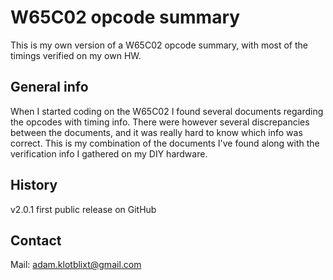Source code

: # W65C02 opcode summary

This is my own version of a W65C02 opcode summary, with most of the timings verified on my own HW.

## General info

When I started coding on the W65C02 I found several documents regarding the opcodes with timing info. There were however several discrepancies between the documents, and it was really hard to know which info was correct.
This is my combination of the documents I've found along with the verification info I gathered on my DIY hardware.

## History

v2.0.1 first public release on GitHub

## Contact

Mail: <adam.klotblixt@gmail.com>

---

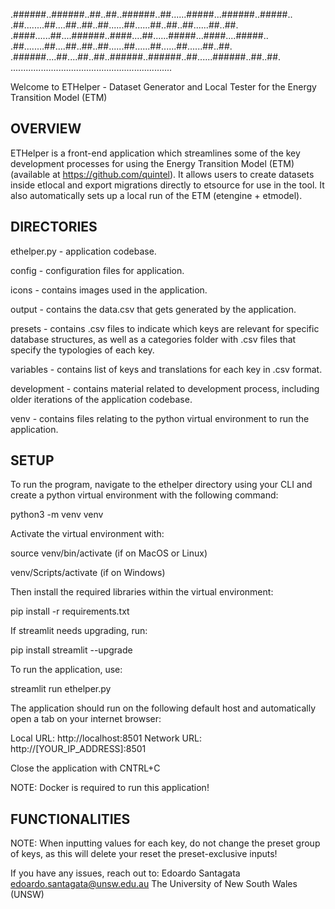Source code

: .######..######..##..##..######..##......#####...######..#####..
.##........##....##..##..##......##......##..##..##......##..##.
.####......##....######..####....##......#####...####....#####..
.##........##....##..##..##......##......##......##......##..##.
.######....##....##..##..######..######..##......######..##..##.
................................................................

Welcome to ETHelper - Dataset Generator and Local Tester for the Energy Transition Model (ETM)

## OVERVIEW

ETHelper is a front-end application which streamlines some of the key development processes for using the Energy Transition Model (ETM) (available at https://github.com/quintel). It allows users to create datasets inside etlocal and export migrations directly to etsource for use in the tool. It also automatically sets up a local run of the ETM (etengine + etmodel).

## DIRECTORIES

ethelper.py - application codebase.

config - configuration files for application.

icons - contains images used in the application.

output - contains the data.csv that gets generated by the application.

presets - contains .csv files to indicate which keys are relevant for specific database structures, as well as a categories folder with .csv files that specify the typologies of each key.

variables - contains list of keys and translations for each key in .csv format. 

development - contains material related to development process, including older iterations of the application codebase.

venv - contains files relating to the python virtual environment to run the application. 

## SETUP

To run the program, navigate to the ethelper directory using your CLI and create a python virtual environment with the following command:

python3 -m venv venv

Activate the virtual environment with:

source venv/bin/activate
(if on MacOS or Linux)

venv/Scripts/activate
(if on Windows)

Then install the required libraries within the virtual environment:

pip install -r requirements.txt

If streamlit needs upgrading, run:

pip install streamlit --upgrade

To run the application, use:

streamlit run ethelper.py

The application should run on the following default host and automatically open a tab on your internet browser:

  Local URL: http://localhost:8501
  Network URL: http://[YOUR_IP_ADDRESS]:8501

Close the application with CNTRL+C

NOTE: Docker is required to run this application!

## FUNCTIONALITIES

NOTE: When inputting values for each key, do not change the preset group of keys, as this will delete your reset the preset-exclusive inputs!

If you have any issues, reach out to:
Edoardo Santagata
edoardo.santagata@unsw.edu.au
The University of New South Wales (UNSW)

▸ ACTION ITEM:
Using the material above, filter for lines holding "install" and copy each one.

▸ TASK SOLUTION:
Then install the required libraries within the virtual environment:
pip install -r requirements.txt
pip install streamlit --upgrade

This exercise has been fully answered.